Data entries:
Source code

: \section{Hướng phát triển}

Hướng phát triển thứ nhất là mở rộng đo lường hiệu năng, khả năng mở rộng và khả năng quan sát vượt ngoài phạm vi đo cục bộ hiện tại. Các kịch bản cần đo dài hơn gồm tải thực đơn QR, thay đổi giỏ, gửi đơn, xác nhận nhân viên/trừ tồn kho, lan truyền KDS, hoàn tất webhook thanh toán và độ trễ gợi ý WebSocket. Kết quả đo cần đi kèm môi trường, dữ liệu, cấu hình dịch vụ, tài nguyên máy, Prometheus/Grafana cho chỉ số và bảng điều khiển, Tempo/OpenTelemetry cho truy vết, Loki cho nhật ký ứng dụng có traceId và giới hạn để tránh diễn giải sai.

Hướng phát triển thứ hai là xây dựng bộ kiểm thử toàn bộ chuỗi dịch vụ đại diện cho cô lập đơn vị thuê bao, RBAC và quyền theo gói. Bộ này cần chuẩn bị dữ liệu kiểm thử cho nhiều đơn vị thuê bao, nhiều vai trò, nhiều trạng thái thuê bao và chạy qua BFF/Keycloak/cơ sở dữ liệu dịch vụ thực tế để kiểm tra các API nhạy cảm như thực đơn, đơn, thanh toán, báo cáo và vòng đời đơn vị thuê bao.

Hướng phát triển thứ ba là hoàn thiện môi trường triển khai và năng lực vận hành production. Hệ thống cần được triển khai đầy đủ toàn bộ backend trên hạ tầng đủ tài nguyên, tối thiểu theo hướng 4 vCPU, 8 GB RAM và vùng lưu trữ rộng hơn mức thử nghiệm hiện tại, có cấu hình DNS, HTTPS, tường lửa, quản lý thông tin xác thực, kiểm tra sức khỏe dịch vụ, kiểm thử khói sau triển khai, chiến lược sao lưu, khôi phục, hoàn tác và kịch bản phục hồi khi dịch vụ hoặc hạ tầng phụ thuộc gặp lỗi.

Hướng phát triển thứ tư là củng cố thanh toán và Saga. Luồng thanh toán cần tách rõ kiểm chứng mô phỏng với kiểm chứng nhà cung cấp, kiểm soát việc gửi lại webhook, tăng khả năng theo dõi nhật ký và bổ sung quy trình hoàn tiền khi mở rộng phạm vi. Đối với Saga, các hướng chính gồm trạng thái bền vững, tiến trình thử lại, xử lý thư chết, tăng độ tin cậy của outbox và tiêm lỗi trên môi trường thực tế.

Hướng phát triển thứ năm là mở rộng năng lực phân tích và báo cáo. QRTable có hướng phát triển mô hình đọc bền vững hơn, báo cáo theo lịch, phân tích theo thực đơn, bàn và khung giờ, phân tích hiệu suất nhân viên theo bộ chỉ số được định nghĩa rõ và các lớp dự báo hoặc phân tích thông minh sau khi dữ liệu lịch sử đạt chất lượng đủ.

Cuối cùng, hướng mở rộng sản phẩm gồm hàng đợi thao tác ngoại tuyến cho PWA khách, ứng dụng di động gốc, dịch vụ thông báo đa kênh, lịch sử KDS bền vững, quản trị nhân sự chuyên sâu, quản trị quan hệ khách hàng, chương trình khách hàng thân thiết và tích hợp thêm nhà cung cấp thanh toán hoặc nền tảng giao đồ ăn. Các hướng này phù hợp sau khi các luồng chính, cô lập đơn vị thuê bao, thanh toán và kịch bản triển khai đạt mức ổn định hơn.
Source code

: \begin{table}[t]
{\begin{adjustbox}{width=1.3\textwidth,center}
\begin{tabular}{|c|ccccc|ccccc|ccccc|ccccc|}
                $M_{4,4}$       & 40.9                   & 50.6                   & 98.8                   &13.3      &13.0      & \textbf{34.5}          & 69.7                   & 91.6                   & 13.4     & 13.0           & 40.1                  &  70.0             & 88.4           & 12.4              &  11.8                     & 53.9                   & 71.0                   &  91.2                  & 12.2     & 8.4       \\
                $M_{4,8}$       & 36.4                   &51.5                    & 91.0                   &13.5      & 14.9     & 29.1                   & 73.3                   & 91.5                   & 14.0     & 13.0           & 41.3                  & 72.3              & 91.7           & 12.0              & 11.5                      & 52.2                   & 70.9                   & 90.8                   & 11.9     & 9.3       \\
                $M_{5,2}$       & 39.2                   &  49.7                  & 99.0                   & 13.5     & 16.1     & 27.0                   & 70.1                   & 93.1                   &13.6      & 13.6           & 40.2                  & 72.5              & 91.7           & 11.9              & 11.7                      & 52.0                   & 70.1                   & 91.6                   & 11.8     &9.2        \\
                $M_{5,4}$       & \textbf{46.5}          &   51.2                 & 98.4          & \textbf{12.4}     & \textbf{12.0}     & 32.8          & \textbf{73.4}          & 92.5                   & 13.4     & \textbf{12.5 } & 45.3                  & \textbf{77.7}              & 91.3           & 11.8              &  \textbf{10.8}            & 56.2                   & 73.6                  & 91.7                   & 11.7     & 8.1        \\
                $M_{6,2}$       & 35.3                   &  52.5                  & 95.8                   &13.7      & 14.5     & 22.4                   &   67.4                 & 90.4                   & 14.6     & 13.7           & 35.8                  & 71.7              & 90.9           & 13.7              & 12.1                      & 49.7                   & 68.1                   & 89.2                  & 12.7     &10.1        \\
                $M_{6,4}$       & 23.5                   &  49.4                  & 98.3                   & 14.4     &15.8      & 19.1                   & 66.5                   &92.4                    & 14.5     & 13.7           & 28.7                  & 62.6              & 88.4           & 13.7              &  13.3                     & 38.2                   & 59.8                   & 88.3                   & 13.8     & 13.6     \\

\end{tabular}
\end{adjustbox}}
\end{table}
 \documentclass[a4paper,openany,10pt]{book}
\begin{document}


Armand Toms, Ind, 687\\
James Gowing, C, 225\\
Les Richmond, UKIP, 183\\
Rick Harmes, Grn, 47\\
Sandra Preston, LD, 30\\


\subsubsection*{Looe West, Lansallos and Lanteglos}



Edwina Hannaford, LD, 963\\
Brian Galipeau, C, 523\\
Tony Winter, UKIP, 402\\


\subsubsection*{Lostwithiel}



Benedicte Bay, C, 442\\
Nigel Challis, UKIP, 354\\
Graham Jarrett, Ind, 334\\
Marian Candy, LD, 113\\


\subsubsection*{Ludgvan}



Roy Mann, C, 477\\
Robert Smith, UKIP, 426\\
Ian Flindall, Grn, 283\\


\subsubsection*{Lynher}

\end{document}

Instructions for the task:
Beginning with the first line above, transcribe all of the data exactly.

Answer space:
Source code

: \section{Hướng phát triển}

Hướng phát triển thứ nhất là mở rộng đo lường hiệu năng, khả năng mở rộng và khả năng quan sát vượt ngoài phạm vi đo cục bộ hiện tại. Các kịch bản cần đo dài hơn gồm tải thực đơn QR, thay đổi giỏ, gửi đơn, xác nhận nhân viên/trừ tồn kho, lan truyền KDS, hoàn tất webhook thanh toán và độ trễ gợi ý WebSocket. Kết quả đo cần đi kèm môi trường, dữ liệu, cấu hình dịch vụ, tài nguyên máy, Prometheus/Grafana cho chỉ số và bảng điều khiển, Tempo/OpenTelemetry cho truy vết, Loki cho nhật ký ứng dụng có traceId và giới hạn để tránh diễn giải sai.

Hướng phát triển thứ hai là xây dựng bộ kiểm thử toàn bộ chuỗi dịch vụ đại diện cho cô lập đơn vị thuê bao, RBAC và quyền theo gói. Bộ này cần chuẩn bị dữ liệu kiểm thử cho nhiều đơn vị thuê bao, nhiều vai trò, nhiều trạng thái thuê bao và chạy qua BFF/Keycloak/cơ sở dữ liệu dịch vụ thực tế để kiểm tra các API nhạy cảm như thực đơn, đơn, thanh toán, báo cáo và vòng đời đơn vị thuê bao.

Hướng phát triển thứ ba là hoàn thiện môi trường triển khai và năng lực vận hành production. Hệ thống cần được triển khai đầy đủ toàn bộ backend trên hạ tầng đủ tài nguyên, tối thiểu theo hướng 4 vCPU, 8 GB RAM và vùng lưu trữ rộng hơn mức thử nghiệm hiện tại, có cấu hình DNS, HTTPS, tường lửa, quản lý thông tin xác thực, kiểm tra sức khỏe dịch vụ, kiểm thử khói sau triển khai, chiến lược sao lưu, khôi phục, hoàn tác và kịch bản phục hồi khi dịch vụ hoặc hạ tầng phụ thuộc gặp lỗi.

Hướng phát triển thứ tư là củng cố thanh toán và Saga. Luồng thanh toán cần tách rõ kiểm chứng mô phỏng với kiểm chứng nhà cung cấp, kiểm soát việc gửi lại webhook, tăng khả năng theo dõi nhật ký và bổ sung quy trình hoàn tiền khi mở rộng phạm vi. Đối với Saga, các hướng chính gồm trạng thái bền vững, tiến trình thử lại, xử lý thư chết, tăng độ tin cậy của outbox và tiêm lỗi trên môi trường thực tế.

Hướng phát triển thứ năm là mở rộng năng lực phân tích và báo cáo. QRTable có hướng phát triển mô hình đọc bền vững hơn, báo cáo theo lịch, phân tích theo thực đơn, bàn và khung giờ, phân tích hiệu suất nhân viên theo bộ chỉ số được định nghĩa rõ và các lớp dự báo hoặc phân tích thông minh sau khi dữ liệu lịch sử đạt chất lượng đủ.

Cuối cùng, hướng mở rộng sản phẩm gồm hàng đợi thao tác ngoại tuyến cho PWA khách, ứng dụng di động gốc, dịch vụ thông báo đa kênh, lịch sử KDS bền vững, quản trị nhân sự chuyên sâu, quản trị quan hệ khách hàng, chương trình khách hàng thân thiết và tích hợp thêm nhà cung cấp thanh toán hoặc nền tảng giao đồ ăn. Các hướng này phù hợp sau khi các luồng chính, cô lập đơn vị thuê bao, thanh toán và kịch bản triển khai đạt mức ổn định hơn.
Source code

: \begin{table}[t]
{\begin{adjustbox}{width=1.3\textwidth,center}
\begin{tabular}{|c|ccccc|ccccc|ccccc|ccccc|}
                $M_{4,4}$       & 40.9                   & 50.6                   & 98.8                   &13.3      &13.0      & \textbf{34.5}          & 69.7                   & 91.6                   & 13.4     & 13.0           & 40.1                  &  70.0             & 88.4           & 12.4              &  11.8                     & 53.9                   & 71.0                   &  91.2                  & 12.2     & 8.4       \\
                $M_{4,8}$       & 36.4                   &51.5                    & 91.0                   &13.5      & 14.9     & 29.1                   & 73.3                   & 91.5                   & 14.0     & 13.0           & 41.3                  & 72.3              & 91.7           & 12.0              & 11.5                      & 52.2                   & 70.9                   & 90.8                   & 11.9     & 9.3       \\
                $M_{5,2}$       & 39.2                   &  49.7                  & 99.0                   & 13.5     & 16.1     & 27.0                   & 70.1                   & 93.1                   &13.6      & 13.6           & 40.2                  & 72.5              & 91.7           & 11.9              & 11.7                      & 52.0                   & 70.1                   & 91.6                   & 11.8     &9.2        \\
                $M_{5,4}$       & \textbf{46.5}          &   51.2                 & 98.4          & \textbf{12.4}     & \textbf{12.0}     & 32.8          & \textbf{73.4}          & 92.5                   & 13.4     & \textbf{12.5 } & 45.3                  & \textbf{77.7}              & 91.3           & 11.8              &  \textbf{10.8}            & 56.2                   & 73.6                  & 91.7                   & 11.7     & 8.1        \\
                $M_{6,2}$       & 35.3                   &  52.5                  & 95.8                   &13.7      & 14.5     & 22.4                   &   67.4                 & 90.4                   & 14.6     & 13.7           & 35.8                  & 71.7              & 90.9           & 13.7              & 12.1                      & 49.7                   & 68.1                   & 89.2                  & 12.7     &10.1        \\
                $M_{6,4}$       & 23.5                   &  49.4                  & 98.3                   & 14.4     &15.8      & 19.1                   & 66.5                   &92.4                    & 14.5     & 13.7           & 28.7                  & 62.6              & 88.4           & 13.7              &  13.3                     & 38.2                   & 59.8                   & 88.3                   & 13.8     & 13.6     \\

\end{tabular}
\end{adjustbox}}
\end{table}
 \documentclass[a4paper,openany,10pt]{book}
\begin{document}


Armand Toms, Ind, 687\\
James Gowing, C, 225\\
Les Richmond, UKIP, 183\\
Rick Harmes, Grn, 47\\
Sandra Preston, LD, 30\\


\subsubsection*{Looe West, Lansallos and Lanteglos}



Edwina Hannaford, LD, 963\\
Brian Galipeau, C, 523\\
Tony Winter, UKIP, 402\\


\subsubsection*{Lostwithiel}



Benedicte Bay, C, 442\\
Nigel Challis, UKIP, 354\\
Graham Jarrett, Ind, 334\\
Marian Candy, LD, 113\\


\subsubsection*{Ludgvan}



Roy Mann, C, 477\\
Robert Smith, UKIP, 426\\
Ian Flindall, Grn, 283\\


\subsubsection*{Lynher}

\end{document}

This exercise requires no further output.